## [Work instructions]
Read the lines below, and copy any that contain the string "olacaq".
--- START ---
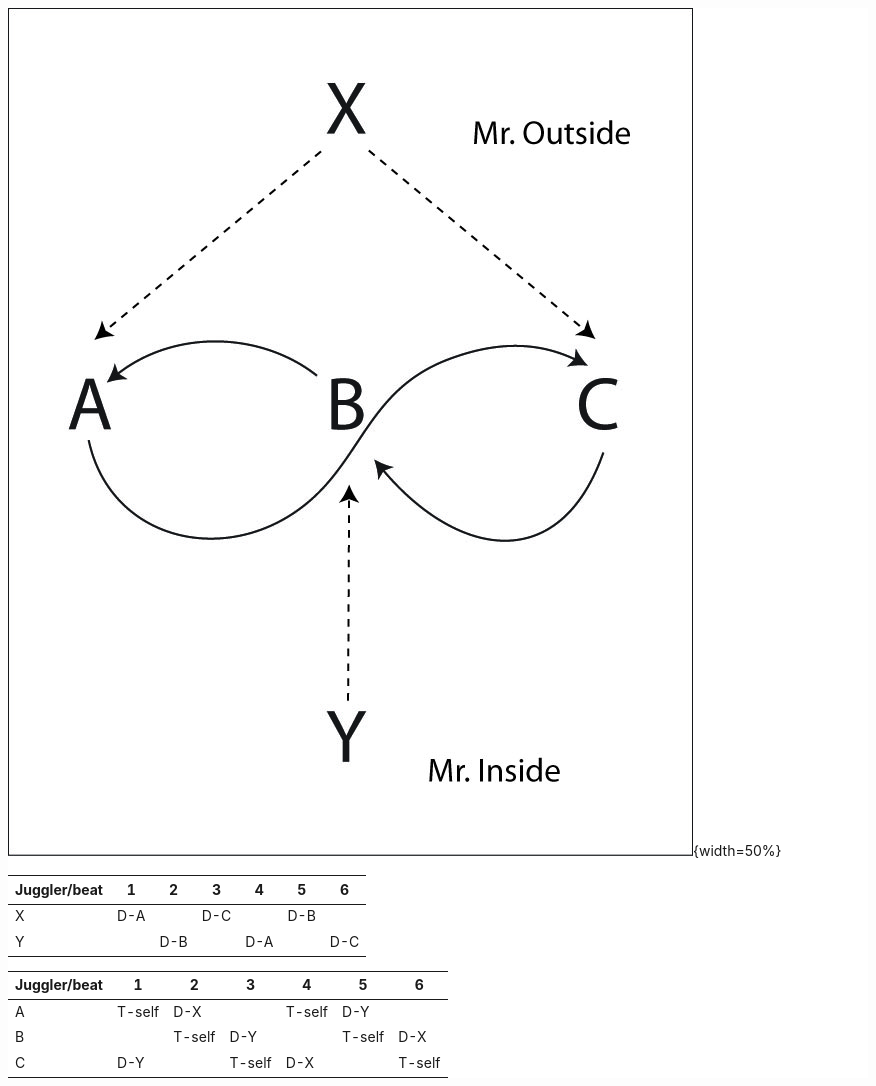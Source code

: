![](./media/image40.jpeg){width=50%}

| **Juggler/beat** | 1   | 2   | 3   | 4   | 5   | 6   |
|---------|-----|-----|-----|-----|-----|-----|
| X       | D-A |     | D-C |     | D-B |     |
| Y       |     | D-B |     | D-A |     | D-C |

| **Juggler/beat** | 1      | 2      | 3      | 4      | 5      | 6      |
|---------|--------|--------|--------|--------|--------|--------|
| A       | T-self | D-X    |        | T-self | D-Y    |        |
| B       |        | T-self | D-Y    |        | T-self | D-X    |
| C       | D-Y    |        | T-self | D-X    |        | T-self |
--- END ---
--- START ---
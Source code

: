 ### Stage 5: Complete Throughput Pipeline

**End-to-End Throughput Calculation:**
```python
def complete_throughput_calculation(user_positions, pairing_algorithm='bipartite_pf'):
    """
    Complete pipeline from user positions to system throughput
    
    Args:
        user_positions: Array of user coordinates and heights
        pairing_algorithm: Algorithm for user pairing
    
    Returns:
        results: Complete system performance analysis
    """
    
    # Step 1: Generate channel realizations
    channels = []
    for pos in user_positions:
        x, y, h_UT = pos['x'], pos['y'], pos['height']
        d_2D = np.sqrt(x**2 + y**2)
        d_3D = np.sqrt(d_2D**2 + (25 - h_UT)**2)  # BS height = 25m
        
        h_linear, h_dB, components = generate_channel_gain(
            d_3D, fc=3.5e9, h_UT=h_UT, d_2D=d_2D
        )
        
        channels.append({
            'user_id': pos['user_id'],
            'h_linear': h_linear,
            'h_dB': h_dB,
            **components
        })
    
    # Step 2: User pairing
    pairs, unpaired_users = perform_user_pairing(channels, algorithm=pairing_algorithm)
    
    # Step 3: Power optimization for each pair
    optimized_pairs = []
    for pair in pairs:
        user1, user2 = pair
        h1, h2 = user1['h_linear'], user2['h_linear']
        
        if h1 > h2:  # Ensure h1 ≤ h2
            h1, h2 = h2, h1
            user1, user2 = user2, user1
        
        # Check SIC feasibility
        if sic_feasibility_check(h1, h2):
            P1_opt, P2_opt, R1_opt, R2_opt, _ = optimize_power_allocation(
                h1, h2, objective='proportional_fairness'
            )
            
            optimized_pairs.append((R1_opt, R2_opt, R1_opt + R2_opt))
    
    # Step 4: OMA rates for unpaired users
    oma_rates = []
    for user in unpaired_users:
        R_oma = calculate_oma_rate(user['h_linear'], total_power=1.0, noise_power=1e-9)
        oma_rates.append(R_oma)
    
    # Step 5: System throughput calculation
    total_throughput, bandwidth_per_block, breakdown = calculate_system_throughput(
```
--- END ---
--- START ---
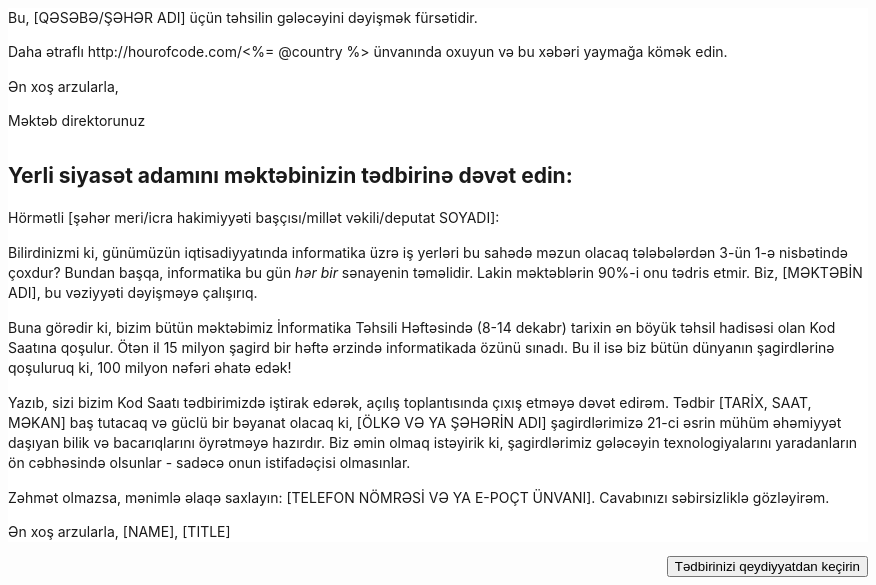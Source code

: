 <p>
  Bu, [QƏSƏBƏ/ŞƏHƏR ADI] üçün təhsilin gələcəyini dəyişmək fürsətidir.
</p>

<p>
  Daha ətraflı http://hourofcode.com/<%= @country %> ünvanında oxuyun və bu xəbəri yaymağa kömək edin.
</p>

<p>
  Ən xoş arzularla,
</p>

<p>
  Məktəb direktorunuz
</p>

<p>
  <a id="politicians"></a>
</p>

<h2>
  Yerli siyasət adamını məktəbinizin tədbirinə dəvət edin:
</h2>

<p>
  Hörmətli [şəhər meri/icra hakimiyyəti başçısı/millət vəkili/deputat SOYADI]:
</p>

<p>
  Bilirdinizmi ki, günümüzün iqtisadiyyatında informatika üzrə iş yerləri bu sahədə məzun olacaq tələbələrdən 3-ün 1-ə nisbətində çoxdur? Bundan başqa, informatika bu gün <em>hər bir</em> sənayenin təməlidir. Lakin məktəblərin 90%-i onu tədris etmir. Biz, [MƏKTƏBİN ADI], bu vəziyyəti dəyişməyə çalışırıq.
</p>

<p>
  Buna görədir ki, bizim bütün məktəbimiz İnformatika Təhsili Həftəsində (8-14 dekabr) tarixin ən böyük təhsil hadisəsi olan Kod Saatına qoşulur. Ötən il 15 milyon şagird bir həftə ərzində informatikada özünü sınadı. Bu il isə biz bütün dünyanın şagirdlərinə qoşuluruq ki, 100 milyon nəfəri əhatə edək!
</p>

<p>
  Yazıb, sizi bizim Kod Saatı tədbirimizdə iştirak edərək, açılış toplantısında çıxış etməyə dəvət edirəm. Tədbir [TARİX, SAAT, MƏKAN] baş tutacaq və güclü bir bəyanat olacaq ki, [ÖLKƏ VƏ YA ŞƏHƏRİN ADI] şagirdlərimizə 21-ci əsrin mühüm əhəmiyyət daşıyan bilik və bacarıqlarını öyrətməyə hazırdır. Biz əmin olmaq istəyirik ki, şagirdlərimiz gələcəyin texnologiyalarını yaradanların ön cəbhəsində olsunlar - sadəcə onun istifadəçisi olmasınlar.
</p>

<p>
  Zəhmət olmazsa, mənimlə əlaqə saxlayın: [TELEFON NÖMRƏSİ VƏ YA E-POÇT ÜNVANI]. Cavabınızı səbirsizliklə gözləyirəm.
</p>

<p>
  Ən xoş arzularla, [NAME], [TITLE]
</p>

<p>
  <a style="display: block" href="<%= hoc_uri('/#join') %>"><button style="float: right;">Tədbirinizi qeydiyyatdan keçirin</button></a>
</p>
--- END ---
## [Answer to the exercise]
  Bilirdinizmi ki, günümüzün iqtisadiyyatında informatika üzrə iş yerləri bu sahədə məzun olacaq tələbələrdən 3-ün 1-ə nisbətində çoxdur? Bundan başqa, informatika bu gün <em>hər bir</em> sənayenin təməlidir. Lakin məktəblərin 90%-i onu tədris etmir. Biz, [MƏKTƏBİN ADI], bu vəziyyəti dəyişməyə çalışırıq.
  Yazıb, sizi bizim Kod Saatı tədbirimizdə iştirak edərək, açılış toplantısında çıxış etməyə dəvət edirəm. Tədbir [TARİX, SAAT, MƏKAN] baş tutacaq və güclü bir bəyanat olacaq ki, [ÖLKƏ VƏ YA ŞƏHƏRİN ADI] şagirdlərimizə 21-ci əsrin mühüm əhəmiyyət daşıyan bilik və bacarıqlarını öyrətməyə hazırdır. Biz əmin olmaq istəyirik ki, şagirdlərimiz gələcəyin texnologiyalarını yaradanların ön cəbhəsində olsunlar - sadəcə onun istifadəçisi olmasınlar.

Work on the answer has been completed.